[Dataset entries]
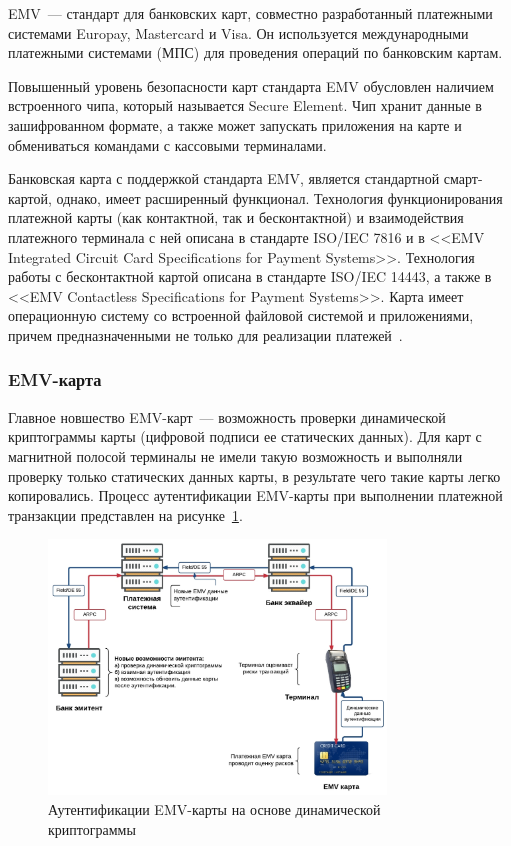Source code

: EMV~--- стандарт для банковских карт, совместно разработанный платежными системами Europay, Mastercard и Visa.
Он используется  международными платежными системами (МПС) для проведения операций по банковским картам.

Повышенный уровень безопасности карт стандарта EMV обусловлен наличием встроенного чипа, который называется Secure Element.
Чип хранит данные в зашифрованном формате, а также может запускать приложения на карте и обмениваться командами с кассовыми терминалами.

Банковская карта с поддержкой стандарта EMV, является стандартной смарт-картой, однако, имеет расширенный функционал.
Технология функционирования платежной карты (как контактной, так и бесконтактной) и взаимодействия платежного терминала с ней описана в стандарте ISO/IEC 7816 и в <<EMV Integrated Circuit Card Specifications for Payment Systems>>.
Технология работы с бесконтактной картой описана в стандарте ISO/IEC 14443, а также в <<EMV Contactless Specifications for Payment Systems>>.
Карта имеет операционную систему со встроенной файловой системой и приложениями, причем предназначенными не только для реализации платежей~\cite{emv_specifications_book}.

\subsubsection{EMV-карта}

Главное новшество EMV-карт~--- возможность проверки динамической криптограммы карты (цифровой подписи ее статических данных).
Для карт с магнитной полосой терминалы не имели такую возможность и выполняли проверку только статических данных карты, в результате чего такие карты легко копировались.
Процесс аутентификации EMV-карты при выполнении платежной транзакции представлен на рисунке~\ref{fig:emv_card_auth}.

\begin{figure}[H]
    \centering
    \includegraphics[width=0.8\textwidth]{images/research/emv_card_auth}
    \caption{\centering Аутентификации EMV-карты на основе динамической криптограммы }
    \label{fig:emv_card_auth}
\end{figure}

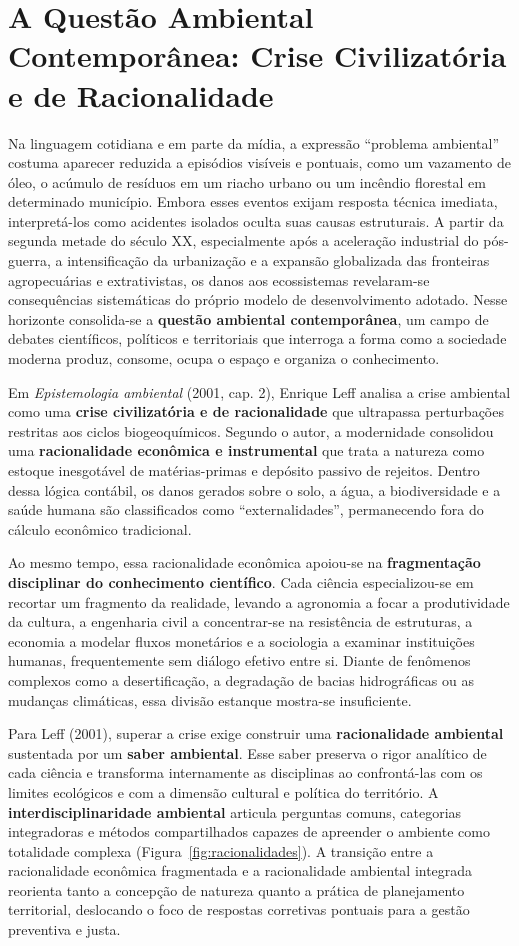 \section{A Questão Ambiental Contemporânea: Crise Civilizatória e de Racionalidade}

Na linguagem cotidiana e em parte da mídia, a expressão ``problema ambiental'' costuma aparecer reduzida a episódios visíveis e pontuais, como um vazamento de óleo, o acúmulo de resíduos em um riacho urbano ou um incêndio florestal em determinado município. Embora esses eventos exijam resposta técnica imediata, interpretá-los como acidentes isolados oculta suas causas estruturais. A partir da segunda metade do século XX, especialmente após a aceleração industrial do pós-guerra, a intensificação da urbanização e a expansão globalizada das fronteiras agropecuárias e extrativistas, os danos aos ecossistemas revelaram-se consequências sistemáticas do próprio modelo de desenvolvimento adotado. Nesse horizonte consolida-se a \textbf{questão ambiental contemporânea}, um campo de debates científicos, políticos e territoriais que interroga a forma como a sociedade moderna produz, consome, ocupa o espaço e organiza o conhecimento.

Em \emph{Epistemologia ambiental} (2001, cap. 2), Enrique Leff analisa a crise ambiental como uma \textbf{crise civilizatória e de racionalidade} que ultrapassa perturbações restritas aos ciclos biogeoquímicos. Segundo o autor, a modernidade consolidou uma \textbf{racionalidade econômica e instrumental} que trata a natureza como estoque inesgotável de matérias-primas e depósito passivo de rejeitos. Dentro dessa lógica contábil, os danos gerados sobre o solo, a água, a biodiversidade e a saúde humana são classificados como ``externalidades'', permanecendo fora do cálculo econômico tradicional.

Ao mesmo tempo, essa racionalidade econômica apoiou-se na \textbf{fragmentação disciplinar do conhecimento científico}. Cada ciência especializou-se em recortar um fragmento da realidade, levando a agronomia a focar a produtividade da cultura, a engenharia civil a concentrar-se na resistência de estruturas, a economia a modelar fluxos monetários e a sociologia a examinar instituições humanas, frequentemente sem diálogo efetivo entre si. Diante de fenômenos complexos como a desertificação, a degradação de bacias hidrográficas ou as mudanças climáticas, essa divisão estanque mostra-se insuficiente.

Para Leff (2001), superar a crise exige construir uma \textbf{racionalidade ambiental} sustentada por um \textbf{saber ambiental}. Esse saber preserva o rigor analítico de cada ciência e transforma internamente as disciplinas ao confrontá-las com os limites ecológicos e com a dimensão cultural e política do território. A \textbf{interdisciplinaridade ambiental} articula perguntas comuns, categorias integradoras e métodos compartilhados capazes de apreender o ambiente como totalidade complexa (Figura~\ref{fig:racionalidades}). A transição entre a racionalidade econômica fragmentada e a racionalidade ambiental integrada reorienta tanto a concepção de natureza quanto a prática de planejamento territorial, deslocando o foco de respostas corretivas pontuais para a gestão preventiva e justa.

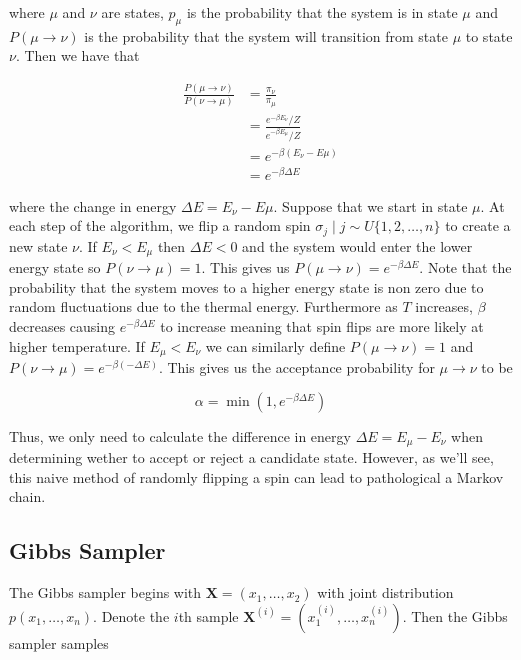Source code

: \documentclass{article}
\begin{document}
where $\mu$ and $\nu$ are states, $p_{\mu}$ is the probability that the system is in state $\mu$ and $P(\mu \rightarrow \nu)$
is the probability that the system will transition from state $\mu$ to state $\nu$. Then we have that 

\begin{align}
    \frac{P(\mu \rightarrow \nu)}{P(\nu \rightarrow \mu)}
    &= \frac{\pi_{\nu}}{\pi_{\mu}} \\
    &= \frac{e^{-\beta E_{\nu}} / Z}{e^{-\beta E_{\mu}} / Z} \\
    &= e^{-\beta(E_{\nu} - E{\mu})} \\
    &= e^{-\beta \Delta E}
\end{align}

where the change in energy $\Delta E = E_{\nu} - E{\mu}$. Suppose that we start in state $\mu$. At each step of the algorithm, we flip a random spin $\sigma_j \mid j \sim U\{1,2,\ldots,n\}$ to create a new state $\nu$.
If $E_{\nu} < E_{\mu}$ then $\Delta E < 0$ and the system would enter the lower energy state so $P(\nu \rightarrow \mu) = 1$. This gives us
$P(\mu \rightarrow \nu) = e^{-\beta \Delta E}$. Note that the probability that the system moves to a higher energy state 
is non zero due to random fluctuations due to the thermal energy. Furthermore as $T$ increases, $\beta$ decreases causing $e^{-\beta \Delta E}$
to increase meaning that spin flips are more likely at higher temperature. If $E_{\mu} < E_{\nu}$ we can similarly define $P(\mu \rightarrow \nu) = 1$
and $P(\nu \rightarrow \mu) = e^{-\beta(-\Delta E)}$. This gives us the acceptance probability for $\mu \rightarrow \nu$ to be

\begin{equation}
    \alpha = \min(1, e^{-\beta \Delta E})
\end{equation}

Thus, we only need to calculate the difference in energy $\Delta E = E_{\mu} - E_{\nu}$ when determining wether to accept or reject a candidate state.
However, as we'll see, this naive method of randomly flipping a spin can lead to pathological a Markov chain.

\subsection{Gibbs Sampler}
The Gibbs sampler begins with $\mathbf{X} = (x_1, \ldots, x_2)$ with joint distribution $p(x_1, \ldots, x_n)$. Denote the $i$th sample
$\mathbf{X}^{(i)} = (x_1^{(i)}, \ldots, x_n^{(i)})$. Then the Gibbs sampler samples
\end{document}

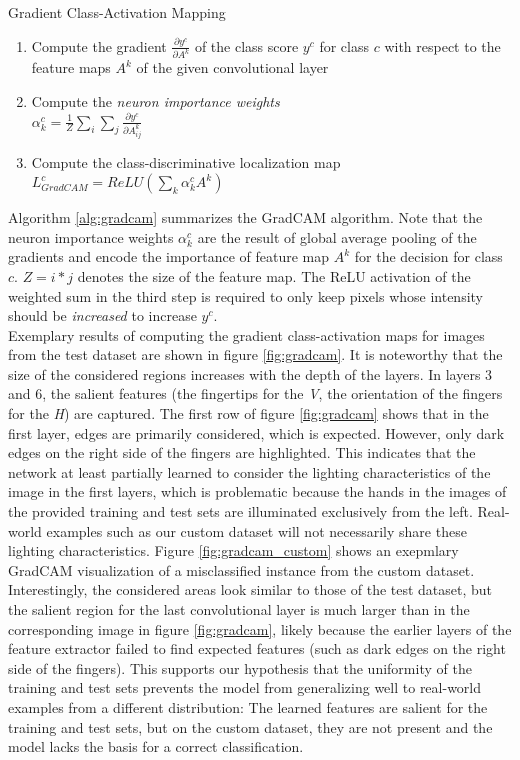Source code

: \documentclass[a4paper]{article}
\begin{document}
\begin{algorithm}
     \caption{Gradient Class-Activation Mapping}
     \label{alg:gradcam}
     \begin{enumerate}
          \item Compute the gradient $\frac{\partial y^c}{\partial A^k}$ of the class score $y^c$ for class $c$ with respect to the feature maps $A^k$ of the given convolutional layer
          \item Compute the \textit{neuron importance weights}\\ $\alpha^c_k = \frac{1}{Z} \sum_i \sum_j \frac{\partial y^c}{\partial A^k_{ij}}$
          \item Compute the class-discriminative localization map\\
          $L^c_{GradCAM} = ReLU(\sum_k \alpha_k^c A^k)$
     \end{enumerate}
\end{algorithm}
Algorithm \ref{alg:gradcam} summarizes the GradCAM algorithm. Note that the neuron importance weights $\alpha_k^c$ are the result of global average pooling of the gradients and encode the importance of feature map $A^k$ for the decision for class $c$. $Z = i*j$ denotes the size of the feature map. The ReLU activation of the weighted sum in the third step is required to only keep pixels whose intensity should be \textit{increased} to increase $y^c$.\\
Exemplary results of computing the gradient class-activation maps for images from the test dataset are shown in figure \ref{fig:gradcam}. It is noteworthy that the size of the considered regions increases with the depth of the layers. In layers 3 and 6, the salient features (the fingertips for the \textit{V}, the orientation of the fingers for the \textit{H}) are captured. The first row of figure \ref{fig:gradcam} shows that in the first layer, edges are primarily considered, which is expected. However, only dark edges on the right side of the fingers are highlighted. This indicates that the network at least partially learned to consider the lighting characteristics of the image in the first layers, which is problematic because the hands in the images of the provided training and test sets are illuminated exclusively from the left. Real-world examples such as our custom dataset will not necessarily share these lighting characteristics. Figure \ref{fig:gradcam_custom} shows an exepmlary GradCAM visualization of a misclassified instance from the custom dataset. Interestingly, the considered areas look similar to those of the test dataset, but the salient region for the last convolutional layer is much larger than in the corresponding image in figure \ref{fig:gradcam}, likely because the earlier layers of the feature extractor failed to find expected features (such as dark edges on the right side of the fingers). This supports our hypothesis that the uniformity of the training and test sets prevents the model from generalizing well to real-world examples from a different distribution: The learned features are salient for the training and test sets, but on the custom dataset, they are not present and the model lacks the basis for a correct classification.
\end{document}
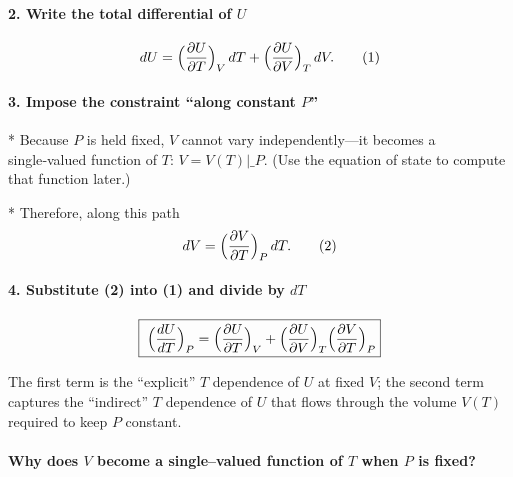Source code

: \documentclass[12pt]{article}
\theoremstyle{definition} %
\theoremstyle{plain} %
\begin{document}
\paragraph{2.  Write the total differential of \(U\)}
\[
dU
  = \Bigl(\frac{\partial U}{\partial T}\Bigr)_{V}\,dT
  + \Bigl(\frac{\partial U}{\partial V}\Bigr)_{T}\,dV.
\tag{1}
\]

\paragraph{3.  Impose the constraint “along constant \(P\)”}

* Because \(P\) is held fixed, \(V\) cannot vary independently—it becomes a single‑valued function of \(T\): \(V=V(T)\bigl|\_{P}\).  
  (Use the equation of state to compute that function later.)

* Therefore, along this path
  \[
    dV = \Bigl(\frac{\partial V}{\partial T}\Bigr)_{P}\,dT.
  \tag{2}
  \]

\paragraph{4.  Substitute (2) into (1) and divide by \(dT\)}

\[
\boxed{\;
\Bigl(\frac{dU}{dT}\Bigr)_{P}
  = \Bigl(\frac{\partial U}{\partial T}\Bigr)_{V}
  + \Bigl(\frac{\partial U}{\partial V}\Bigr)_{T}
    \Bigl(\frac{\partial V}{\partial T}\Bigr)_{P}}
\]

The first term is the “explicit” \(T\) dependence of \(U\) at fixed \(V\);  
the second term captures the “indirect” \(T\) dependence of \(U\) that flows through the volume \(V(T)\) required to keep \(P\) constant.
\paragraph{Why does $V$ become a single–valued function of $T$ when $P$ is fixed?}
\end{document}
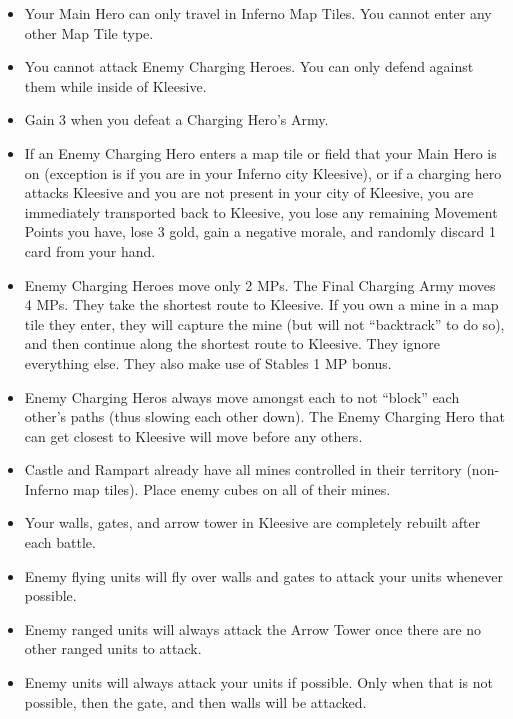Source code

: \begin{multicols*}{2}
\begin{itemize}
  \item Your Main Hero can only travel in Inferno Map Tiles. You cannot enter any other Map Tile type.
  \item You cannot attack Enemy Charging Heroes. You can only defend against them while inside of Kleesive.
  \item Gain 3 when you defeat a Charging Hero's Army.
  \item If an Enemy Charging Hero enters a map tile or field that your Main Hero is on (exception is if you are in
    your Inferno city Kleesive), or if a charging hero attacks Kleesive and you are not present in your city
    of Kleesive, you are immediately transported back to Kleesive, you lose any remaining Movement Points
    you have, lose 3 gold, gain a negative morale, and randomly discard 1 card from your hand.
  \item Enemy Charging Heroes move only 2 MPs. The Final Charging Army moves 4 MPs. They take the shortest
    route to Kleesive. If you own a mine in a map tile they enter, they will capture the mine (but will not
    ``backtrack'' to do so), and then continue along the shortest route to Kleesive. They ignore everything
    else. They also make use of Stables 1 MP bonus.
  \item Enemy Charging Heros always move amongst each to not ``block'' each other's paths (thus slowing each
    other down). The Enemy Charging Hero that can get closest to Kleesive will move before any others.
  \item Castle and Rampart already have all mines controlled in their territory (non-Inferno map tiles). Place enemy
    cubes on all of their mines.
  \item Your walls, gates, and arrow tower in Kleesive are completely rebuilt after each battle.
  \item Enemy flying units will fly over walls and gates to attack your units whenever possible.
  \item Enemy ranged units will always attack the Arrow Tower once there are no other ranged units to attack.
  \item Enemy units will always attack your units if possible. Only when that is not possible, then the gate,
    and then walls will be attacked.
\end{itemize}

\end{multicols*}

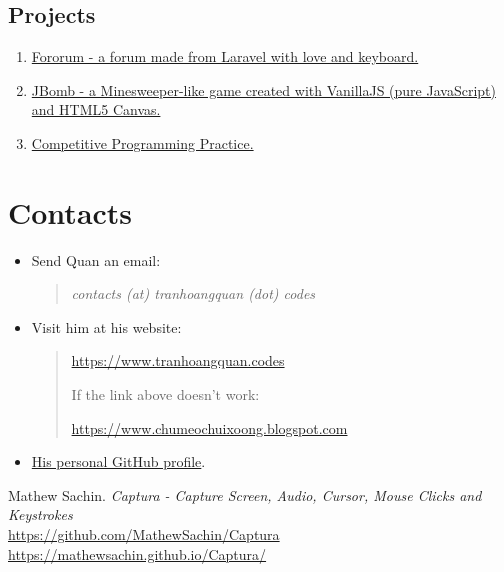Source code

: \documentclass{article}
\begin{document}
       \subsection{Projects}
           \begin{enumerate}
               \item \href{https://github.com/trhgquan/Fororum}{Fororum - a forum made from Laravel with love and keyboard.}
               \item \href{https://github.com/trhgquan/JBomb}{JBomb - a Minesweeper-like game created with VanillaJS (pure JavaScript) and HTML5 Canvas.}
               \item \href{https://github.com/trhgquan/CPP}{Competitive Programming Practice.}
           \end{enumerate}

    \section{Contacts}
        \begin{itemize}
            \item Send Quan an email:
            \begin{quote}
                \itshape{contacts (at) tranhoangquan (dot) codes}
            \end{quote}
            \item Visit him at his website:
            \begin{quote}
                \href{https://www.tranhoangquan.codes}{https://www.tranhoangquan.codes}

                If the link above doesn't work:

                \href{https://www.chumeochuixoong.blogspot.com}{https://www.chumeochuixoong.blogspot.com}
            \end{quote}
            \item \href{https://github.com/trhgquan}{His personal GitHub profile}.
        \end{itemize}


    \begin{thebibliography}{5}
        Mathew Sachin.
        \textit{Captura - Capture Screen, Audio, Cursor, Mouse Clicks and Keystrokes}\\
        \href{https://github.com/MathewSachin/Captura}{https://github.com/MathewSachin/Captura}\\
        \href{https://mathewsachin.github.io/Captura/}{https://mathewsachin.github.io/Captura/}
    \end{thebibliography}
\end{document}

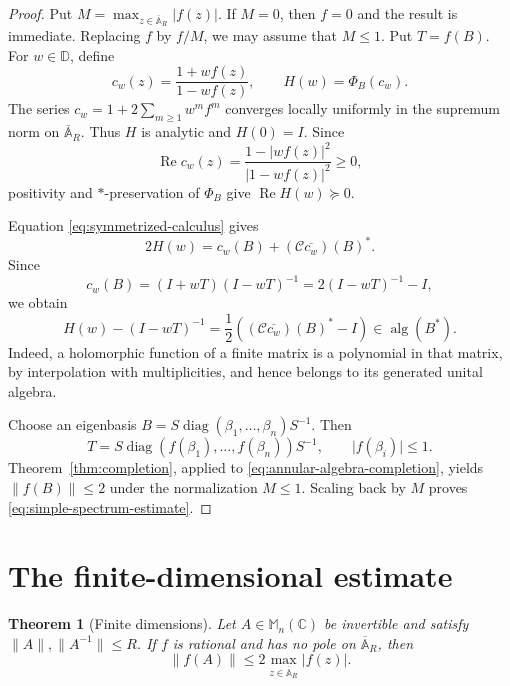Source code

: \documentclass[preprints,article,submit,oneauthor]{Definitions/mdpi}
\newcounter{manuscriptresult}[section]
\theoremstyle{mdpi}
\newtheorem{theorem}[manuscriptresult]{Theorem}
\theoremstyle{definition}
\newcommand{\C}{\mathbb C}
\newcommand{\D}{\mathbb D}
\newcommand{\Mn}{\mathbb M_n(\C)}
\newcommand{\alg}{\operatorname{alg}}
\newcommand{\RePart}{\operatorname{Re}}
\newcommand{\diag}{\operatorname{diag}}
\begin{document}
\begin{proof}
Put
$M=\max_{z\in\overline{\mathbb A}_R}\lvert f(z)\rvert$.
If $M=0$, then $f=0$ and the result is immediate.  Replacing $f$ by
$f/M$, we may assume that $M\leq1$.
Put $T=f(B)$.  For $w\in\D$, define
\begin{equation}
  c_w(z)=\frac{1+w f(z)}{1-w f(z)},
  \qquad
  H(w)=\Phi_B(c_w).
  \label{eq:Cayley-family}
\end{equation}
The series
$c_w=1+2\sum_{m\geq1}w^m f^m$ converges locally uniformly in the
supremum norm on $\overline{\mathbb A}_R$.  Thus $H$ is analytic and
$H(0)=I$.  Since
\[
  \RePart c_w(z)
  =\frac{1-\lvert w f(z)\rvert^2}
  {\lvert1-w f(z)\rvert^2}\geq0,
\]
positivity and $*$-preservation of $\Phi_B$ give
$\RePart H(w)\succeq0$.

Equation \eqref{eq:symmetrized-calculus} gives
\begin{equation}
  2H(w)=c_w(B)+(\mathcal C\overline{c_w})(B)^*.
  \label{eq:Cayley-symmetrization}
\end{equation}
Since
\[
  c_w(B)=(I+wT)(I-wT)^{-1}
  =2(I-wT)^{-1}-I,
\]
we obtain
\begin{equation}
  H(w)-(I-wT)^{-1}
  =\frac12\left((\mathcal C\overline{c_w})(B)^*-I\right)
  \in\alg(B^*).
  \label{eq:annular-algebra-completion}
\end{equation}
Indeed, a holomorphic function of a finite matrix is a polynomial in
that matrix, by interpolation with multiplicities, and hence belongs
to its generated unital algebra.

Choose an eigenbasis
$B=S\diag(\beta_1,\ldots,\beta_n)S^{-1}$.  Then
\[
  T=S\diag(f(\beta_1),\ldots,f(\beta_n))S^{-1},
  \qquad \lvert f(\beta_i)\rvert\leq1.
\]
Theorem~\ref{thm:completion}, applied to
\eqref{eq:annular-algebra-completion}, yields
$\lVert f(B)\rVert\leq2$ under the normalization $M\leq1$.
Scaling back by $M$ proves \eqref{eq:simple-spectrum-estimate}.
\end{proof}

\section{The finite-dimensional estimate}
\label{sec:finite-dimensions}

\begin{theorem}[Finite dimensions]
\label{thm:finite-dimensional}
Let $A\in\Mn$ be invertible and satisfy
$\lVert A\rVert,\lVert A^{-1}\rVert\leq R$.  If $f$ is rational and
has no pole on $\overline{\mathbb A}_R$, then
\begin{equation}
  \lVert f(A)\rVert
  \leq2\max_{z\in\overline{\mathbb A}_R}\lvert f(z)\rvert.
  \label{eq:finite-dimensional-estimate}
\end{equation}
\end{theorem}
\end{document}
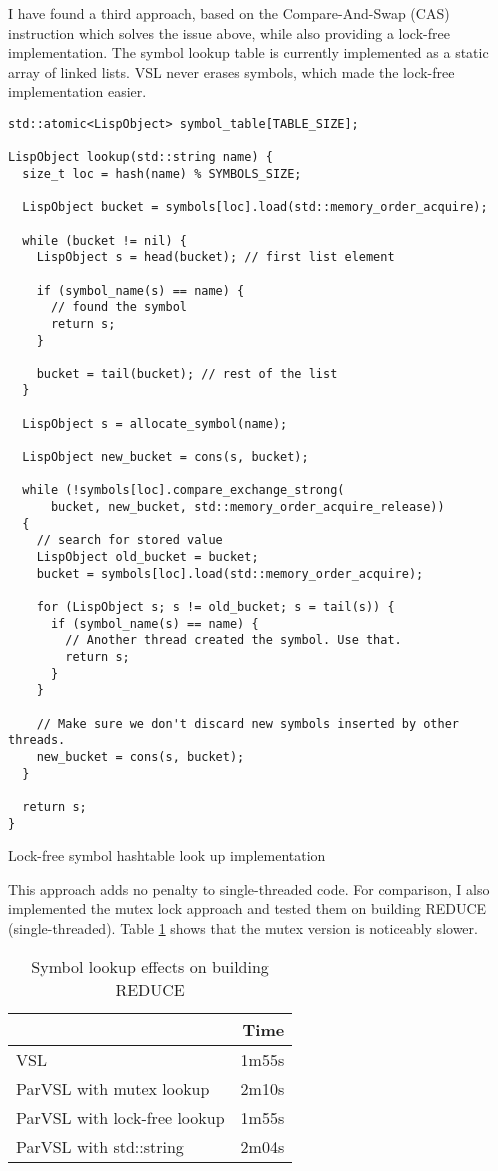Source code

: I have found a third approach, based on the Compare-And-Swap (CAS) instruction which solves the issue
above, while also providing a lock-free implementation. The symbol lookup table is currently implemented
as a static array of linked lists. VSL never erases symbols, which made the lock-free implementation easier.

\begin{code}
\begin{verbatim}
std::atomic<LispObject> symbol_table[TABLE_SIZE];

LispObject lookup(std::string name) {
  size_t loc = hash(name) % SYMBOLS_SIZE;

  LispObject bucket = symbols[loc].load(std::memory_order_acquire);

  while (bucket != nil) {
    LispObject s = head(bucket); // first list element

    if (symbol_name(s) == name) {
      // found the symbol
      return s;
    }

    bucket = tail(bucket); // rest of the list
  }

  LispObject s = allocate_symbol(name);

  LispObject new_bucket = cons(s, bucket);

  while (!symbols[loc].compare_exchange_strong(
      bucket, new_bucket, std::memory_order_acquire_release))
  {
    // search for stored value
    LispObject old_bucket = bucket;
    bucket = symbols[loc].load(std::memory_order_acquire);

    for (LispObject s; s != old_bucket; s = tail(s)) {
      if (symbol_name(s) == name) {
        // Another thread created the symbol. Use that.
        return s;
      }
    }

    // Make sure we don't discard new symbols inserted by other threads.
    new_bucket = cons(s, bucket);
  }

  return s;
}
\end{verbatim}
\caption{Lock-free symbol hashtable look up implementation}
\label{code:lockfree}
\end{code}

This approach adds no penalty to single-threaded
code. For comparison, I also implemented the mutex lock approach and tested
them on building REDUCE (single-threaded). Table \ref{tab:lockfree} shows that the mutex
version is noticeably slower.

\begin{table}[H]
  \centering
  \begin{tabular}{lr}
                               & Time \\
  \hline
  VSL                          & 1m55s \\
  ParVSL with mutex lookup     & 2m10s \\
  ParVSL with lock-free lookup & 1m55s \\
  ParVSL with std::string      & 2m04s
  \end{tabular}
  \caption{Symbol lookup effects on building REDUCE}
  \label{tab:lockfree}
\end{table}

» **Task details**
Scan the lines above for "стандарта", then copy every one that has it.

» **Problem solution**
Повышенный уровень безопасности карт стандарта EMV обусловлен наличием встроенного чипа, который называется Secure Element.
Банковская карта с поддержкой стандарта EMV, является стандартной смарт-картой, однако, имеет расширенный функционал.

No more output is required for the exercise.